*** EXERCISE MATERIALS ***
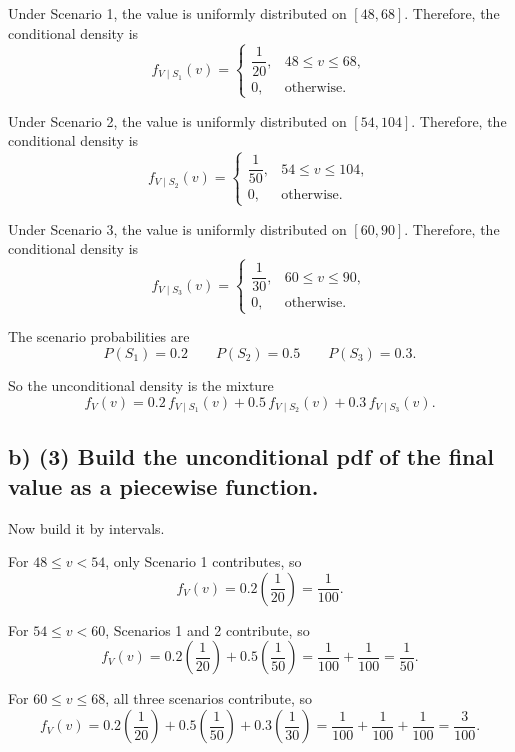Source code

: Under Scenario 1, the value is uniformly distributed on $[48,68]$. Therefore, the conditional density is
\[
f_{V\mid S_1}(v)=
\begin{cases}
	\dfrac{1}{20}, & 48\le v\le 68,\\[4pt]
	0, & \text{otherwise.}
\end{cases}
\]

Under Scenario 2, the value is uniformly distributed on $[54,104]$. Therefore, the conditional density is
\[
f_{V\mid S_2}(v)=
\begin{cases}
	\dfrac{1}{50}, & 54\le v\le 104,\\[4pt]
	0, & \text{otherwise.}
\end{cases}
\]

Under Scenario 3, the value is uniformly distributed on $[60,90]$. Therefore, the conditional density is
\[
f_{V\mid S_3}(v)=
\begin{cases}
	\dfrac{1}{30}, & 60\le v\le 90,\\[4pt]
	0, & \text{otherwise.}
\end{cases}
\]

The scenario probabilities are
\[
P(S_1)=0.2
\qquad
P(S_2)=0.5
\qquad
P(S_3)=0.3.
\]

So the unconditional density is the mixture
\[
f_V(v)=0.2\,f_{V\mid S_1}(v)+0.5\,f_{V\mid S_2}(v)+0.3\,f_{V\mid S_3}(v).
\]



\subsection*{b) \textbf{(3)} Build the unconditional pdf of the final value as a piecewise function.}
\label{subsec:three-scenario-inventory-investment-c2-b}
Now build it by intervals.

For $48\le v<54$, only Scenario 1 contributes, so
\[
f_V(v)=0.2\left(\frac{1}{20}\right)=\frac{1}{100}.
\]

For $54\le v<60$, Scenarios 1 and 2 contribute, so
\[
f_V(v)=0.2\left(\frac{1}{20}\right)+0.5\left(\frac{1}{50}\right)
=\frac{1}{100}+\frac{1}{100}
=\frac{1}{50}.
\]

For $60\le v\le 68$, all three scenarios contribute, so
\[
f_V(v)=0.2\left(\frac{1}{20}\right)+0.5\left(\frac{1}{50}\right)+0.3\left(\frac{1}{30}\right)
=\frac{1}{100}+\frac{1}{100}+\frac{1}{100}
=\frac{3}{100}.
\]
*** End of EXERCISE MATERIALS ***
**ABOUT THIS TASK**. With the pictures removed, return all the entries exactly.

**EXPECTED ANSWER**.
Source code

: Under Scenario 1, the value is uniformly distributed on $[48,68]$. Therefore, the conditional density is
\[
f_{V\mid S_1}(v)=
\begin{cases}
	\dfrac{1}{20}, & 48\le v\le 68,\\[4pt]
	0, & \text{otherwise.}
\end{cases}
\]

Under Scenario 2, the value is uniformly distributed on $[54,104]$. Therefore, the conditional density is
\[
f_{V\mid S_2}(v)=
\begin{cases}
	\dfrac{1}{50}, & 54\le v\le 104,\\[4pt]
	0, & \text{otherwise.}
\end{cases}
\]

Under Scenario 3, the value is uniformly distributed on $[60,90]$. Therefore, the conditional density is
\[
f_{V\mid S_3}(v)=
\begin{cases}
	\dfrac{1}{30}, & 60\le v\le 90,\\[4pt]
	0, & \text{otherwise.}
\end{cases}
\]

The scenario probabilities are
\[
P(S_1)=0.2
\qquad
P(S_2)=0.5
\qquad
P(S_3)=0.3.
\]

So the unconditional density is the mixture
\[
f_V(v)=0.2\,f_{V\mid S_1}(v)+0.5\,f_{V\mid S_2}(v)+0.3\,f_{V\mid S_3}(v).
\]



\subsection*{b) \textbf{(3)} Build the unconditional pdf of the final value as a piecewise function.}
\label{subsec:three-scenario-inventory-investment-c2-b}
Now build it by intervals.

For $48\le v<54$, only Scenario 1 contributes, so
\[
f_V(v)=0.2\left(\frac{1}{20}\right)=\frac{1}{100}.
\]

For $54\le v<60$, Scenarios 1 and 2 contribute, so
\[
f_V(v)=0.2\left(\frac{1}{20}\right)+0.5\left(\frac{1}{50}\right)
=\frac{1}{100}+\frac{1}{100}
=\frac{1}{50}.
\]

For $60\le v\le 68$, all three scenarios contribute, so
\[
f_V(v)=0.2\left(\frac{1}{20}\right)+0.5\left(\frac{1}{50}\right)+0.3\left(\frac{1}{30}\right)
=\frac{1}{100}+\frac{1}{100}+\frac{1}{100}
=\frac{3}{100}.
\]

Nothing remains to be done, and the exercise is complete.